Huge quantities of fresh water are required for the dyeing and finishing process, as it takes up to 200 tonnes of water per ton of dyed fabric. The production of cotton is also a huge water waster. According to WWF, it takes more than 20,000 litres of water to produce just one kilogram of cotton. That equates to about one t-shirt and a pair of jeans.
Cotton farmers also typically use many hazardous chemicals and pesticides on their crops. The Pesticide Action Network estimates they collectively spend $2.6 billion USD each year. Unfortunately, these pesticides contaminate the water and the runoff from the crops affects the biodiversity of animals and plants in nearby rivers, lakes, wetlands and underground aquifers.
Greenhouse Gas Emissions
The cycle of fashion on a whole – from its production to manufacturing to transportation – releases a significant amount of greenhouse gases into the earth’s atmosphere. Synthetic fibres are all made from non-renewable fossil fuels. This process is both emission intensive and environmentally degrading.
What Sustainability Really Means in Relation to the Fashion Industry
Terrified and overwhelmed by all this information?

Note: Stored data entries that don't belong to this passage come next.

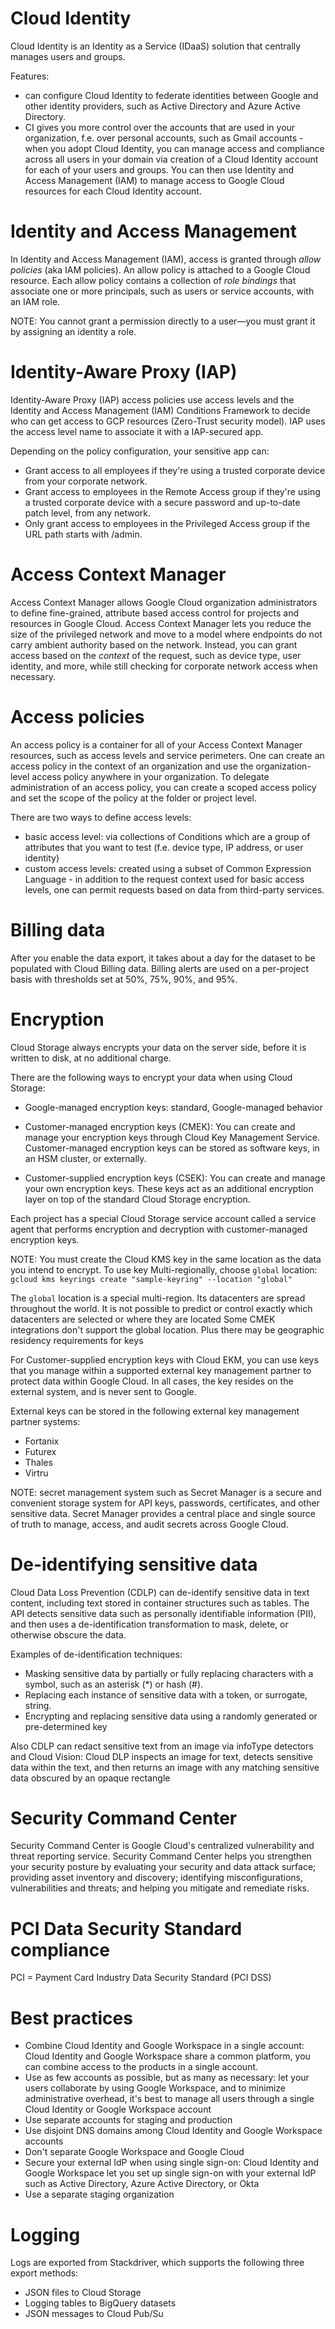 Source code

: # Cloud Identity

Cloud Identity is an Identity as a Service (IDaaS) solution that centrally manages users and groups. 

Features:
- can configure Cloud Identity to federate identities between Google and other identity providers, such as Active Directory and Azure Active Directory.
- CI gives you more control over the accounts that are used in your organization, f.e. over personal accounts, such as Gmail accounts - when you adopt Cloud Identity, you can manage access and compliance across all users in your domain via creation of a Cloud Identity account for each of your users and groups. You can then use Identity and Access Management (IAM) to manage access to Google Cloud resources for each Cloud Identity account.

# Identity and Access Management

In Identity and Access Management (IAM), access is granted through _allow policies_ (aka IAM policies). An allow policy is attached to a Google Cloud resource. Each allow policy contains a collection of _role bindings_ that associate one or more principals, such as users or service accounts, with an IAM role. 

NOTE: You cannot grant a permission directly to a user—you must grant it by assigning an identity a role.

# Identity-Aware Proxy (IAP) 

Identity-Aware Proxy (IAP) access policies use access levels and the Identity and Access Management (IAM) Conditions Framework to decide who can get access to GCP resources (Zero-Trust security model).
IAP uses the access level name to associate it with a IAP-secured app.

Depending on the policy configuration, your sensitive app can:

- Grant access to all employees if they're using a trusted corporate device from your corporate network.
- Grant access to employees in the Remote Access group if they're using a trusted corporate device with a secure password and up-to-date patch level, from any network.
- Only grant access to employees in the Privileged Access group if the URL path starts with /admin.

# Access Context Manager

Access Context Manager allows Google Cloud organization administrators to define fine-grained, attribute based access control for projects and resources in Google Cloud.
Access Context Manager lets you reduce the size of the privileged network and move to a model where endpoints do not carry ambient authority based on the network. Instead, you can grant access based on the _context_ of the request, such as device type, user identity, and more, while still checking for corporate network access when necessary.

# Access policies

An access policy is a container for all of your Access Context Manager resources, such as access levels and service perimeters.
One can create an access policy in the context of an organization and use the organization-level access policy anywhere in your organization. To delegate administration of an access policy, you can create a scoped access policy and set the scope of the policy at the folder or project level.


There are two ways to define access levels:

- basic access level: via collections of Conditions which are a group of attributes that you want to test (f.e. device type, IP address, or user identity)
- custom access levels: created using a subset of Common Expression Language - in addition to the request context used for basic access levels, one can permit requests based on data from third-party services. 


# Billing data

After you enable the data export, it takes about a day for the dataset to be populated with Cloud Billing data. 
Billing alerts are used on a per-project basis with thresholds set at 50%, 75%, 90%, and 95%.


# Encryption

Cloud Storage always encrypts your data on the server side, before it is written to disk, at no additional charge.

There are the following ways to encrypt your data when using Cloud Storage:
 
- Google-managed encryption keys: standard, Google-managed behavior

- Customer-managed encryption keys (CMEK): You can create and manage your encryption keys through Cloud Key Management Service. Customer-managed encryption keys can be stored as software keys, in an HSM cluster, or externally.

- Customer-supplied encryption keys (CSEK): You can create and manage your own encryption keys. These keys act as an additional encryption layer on top of the standard Cloud Storage encryption.

Each project has a special Cloud Storage service account called a service agent that performs encryption and decryption with customer-managed encryption keys.

NOTE: You must create the Cloud KMS key in the same location as the data you intend to encrypt. 
To use key Multi-regionally, choose `global` location: `gcloud kms keyrings create "sample-keyring" --location "global"`

The `global` location is a special multi-region. Its datacenters are spread throughout the world. It is not possible to predict or control exactly which datacenters are selected or where they are located
Some CMEK integrations don't support the global location. Plus there may be geographic residency requirements for keys


For Customer-supplied encryption keys with Cloud EKM, you can use keys that you manage within a supported external key management partner to protect data within Google Cloud. In all cases, the key resides on the external system, and is never sent to Google.

External keys can be stored in the following external key management partner systems:

- Fortanix
- Futurex
- Thales
- Virtru

NOTE: secret management system such as Secret Manager is a secure and convenient storage system for API keys, passwords, certificates, and other sensitive data. Secret Manager provides a central place and single source of truth to manage, access, and audit secrets across Google Cloud.

# De-identifying sensitive data

Cloud Data Loss Prevention (CDLP) can de-identify sensitive data in text content, including text stored in container structures such as tables.
The API detects sensitive data such as personally identifiable information (PII), and then uses a de-identification transformation to mask, delete, or otherwise obscure the data. 

Examples of de-identification techniques:

- Masking sensitive data by partially or fully replacing characters with a symbol, such as an asterisk (*) or hash (#).
- Replacing each instance of sensitive data with a token, or surrogate, string.
- Encrypting and replacing sensitive data using a randomly generated or pre-determined key

Also CDLP can redact sensitive text from an image via infoType detectors and Cloud Vision: Cloud DLP inspects an image for text, detects sensitive data within the text, and then returns an image with any matching sensitive data obscured by an opaque rectangle

# Security Command Center

Security Command Center is Google Cloud's centralized vulnerability and threat reporting service. Security Command Center helps you strengthen your security posture by evaluating your security and data attack surface; providing asset inventory and discovery; identifying misconfigurations, vulnerabilities and threats; and helping you mitigate and remediate risks.

# PCI Data Security Standard compliance

PCI =  Payment Card Industry Data Security Standard (PCI DSS)


# Best practices

- Combine Cloud Identity and Google Workspace in a single account: Cloud Identity and Google Workspace share a common platform, you can combine access to the products in a single account.
- Use as few accounts as possible, but as many as necessary:  let your users collaborate by using Google Workspace, and to minimize administrative overhead, it's best to manage all users through a single Cloud Identity or Google Workspace account
- Use separate accounts for staging and production
- Use disjoint DNS domains among Cloud Identity and Google Workspace accounts
- Don't separate Google Workspace and Google Cloud
- Secure your external IdP when using single sign-on: Cloud Identity and Google Workspace let you set up single sign-on with your external IdP such as Active Directory, Azure Active Directory, or Okta
- Use a separate staging organization

# Logging

Logs are exported from Stackdriver, which supports the following three export methods:
- JSON files to Cloud Storage
- Logging tables to BigQuery datasets
- JSON messages to Cloud Pub/Su
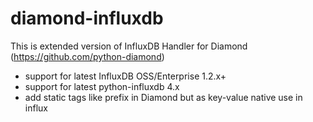 # diamond-influxdb
This is extended version of InfluxDB Handler for Diamond (https://github.com/python-diamond)

* support for latest InfluxDB OSS/Enterprise 1.2.x+
* support for latest python-influxdb 4.x
* add static tags like prefix in Diamond but as key-value native use in influx
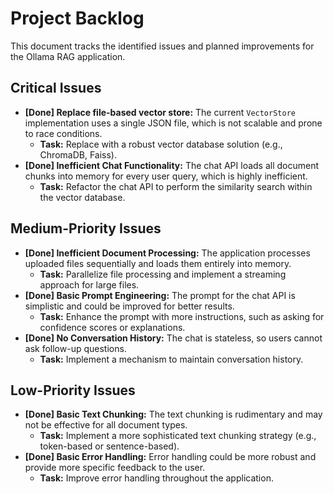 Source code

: # Project Backlog

This document tracks the identified issues and planned improvements for the Ollama RAG application.

## Critical Issues

*   **[Done] Replace file-based vector store:** The current `VectorStore` implementation uses a single JSON file, which is not scalable and prone to race conditions.
    *   **Task:** Replace with a robust vector database solution (e.g., ChromaDB, Faiss).
*   **[Done] Inefficient Chat Functionality:** The chat API loads all document chunks into memory for every user query, which is highly inefficient.
    *   **Task:** Refactor the chat API to perform the similarity search within the vector database.

## Medium-Priority Issues

*   **[Done] Inefficient Document Processing:** The application processes uploaded files sequentially and loads them entirely into memory.
    *   **Task:** Parallelize file processing and implement a streaming approach for large files.
*   **[Done] Basic Prompt Engineering:** The prompt for the chat API is simplistic and could be improved for better results.
    *   **Task:** Enhance the prompt with more instructions, such as asking for confidence scores or explanations.
*   **[Done] No Conversation History:** The chat is stateless, so users cannot ask follow-up questions.
    *   **Task:** Implement a mechanism to maintain conversation history.

## Low-Priority Issues

*   **[Done] Basic Text Chunking:** The text chunking is rudimentary and may not be effective for all document types.
    *   **Task:** Implement a more sophisticated text chunking strategy (e.g., token-based or sentence-based).
*   **[Done] Basic Error Handling:** Error handling could be more robust and provide more specific feedback to the user.
    *   **Task:** Improve error handling throughout the application.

Yep, we get it. So now, let’s take a look at what it really means to be sustainable within the fashion industry and how we can actively reduce our environmental impact.
According to the UN, to be environmentally sustainable, is to act in a way that ensures future generations have the natural resources available to live an equal, if not better, way of life. What is needed within the fashion industry is more efficient manufacturing processes; the production of higher quality and durable garments; and a greater focus on fabrics that are both organic and recyclable.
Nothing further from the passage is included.